2010/11/01

Dutch transportation bombed back to the Middle Ages?

The history of road tolling can be seen to parallel the history of civilization.  A couple thousand years ago, in the Stone Age of tolling, the emperor would set some trusted tax collectors at the side of the road to block passage and collect a toll. Much later in the Bronze Age of tolling, local lords erected small huts that evolved into the toll booth and coin counters of the Iron Age of tolling. Then passing through the Dark Ages of fuel taxes and the Renaissance of microwave and video cameras, we arrive, finally, at the Modern Era infrastructure-free satellite tolling.

Throughout this history, as in many facets of human development, we cling to the past, afraid to abandon old habits.  In fact, like adherents of ancient religions suitable for darker times of plague and crusades, far more vehicles today slow or stop to pay tolls at booths or coin counters or have their plates read by cameras, than enjoy free flow satellite tolling.

Less than 0.1% of all the vehicles on the planet have thus far made the leap from the Renaissance to the Modern Age and these are the million trucks so equipped in Germany, Switzerland and Slovakia.

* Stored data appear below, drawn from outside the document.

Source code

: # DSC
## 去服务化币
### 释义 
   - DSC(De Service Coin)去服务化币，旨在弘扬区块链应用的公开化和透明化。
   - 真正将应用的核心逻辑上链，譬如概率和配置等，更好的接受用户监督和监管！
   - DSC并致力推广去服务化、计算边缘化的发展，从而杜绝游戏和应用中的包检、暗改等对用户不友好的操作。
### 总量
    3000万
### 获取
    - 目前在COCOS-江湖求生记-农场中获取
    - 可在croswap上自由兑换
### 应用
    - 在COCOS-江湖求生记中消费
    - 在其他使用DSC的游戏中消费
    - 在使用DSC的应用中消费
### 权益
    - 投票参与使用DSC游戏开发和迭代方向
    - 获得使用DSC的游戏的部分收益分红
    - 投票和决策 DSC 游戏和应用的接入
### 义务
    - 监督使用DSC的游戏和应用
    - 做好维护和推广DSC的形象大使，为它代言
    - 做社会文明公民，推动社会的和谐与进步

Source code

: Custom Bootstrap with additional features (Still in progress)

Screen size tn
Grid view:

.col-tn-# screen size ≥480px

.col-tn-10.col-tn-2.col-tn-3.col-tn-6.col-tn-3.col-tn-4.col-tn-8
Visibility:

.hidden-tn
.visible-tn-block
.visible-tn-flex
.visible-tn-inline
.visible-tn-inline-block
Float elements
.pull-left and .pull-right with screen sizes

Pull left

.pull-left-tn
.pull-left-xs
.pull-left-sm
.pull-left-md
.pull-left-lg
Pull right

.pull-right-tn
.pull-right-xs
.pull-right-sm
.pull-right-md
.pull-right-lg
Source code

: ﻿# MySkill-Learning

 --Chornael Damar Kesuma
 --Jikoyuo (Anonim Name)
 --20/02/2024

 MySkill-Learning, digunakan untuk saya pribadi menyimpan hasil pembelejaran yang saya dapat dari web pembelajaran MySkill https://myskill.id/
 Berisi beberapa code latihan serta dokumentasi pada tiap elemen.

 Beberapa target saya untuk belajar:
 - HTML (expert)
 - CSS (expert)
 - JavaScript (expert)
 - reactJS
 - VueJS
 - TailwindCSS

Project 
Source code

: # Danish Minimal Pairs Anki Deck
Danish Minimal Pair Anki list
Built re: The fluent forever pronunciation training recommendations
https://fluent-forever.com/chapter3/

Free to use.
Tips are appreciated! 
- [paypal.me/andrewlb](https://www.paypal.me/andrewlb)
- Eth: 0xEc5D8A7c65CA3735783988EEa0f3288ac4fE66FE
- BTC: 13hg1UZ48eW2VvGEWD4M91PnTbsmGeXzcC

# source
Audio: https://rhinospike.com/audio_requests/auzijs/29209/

Until a few months ago, the Dutch were poised to push this figure to almost 1% – an enormous leap, if you think about it.

But all that changed presumably because of America’s war in Afghanistan.  Early in 2010, the Dutch government collapsed over an Obama-requested reversal regarding Dutch troop withdrawal. That halted the “Kilometerheffing” system, which was to be based on Modern Era satellite technology.

The proposal of the new, minority government is to increase fuel taxes, which is known to have no lasting effect on congestion. Even newer proposals call for privacy-invasive video cameras instead of privacy-protecting GNSS OBUs which were designed to keep personal location data personal.

Does this mean America has bombed the Dutch transportation reform jaggernaut back to the Middle Ages?

I originally thought that, but now I don’t. The real reason is in the way humans prefer risk. We are more willing to gamble when it comes to losses, but we are risk adverse when it comes to gains. And in this politicians are no special case.  Drivers prefer to risk continuing to lose more time to congestion than to risk the promised gains of congestion pricing. Politicians prefer to risk the failing efficacy of fuel taxes to risking the potentially greater gains of road-use charging.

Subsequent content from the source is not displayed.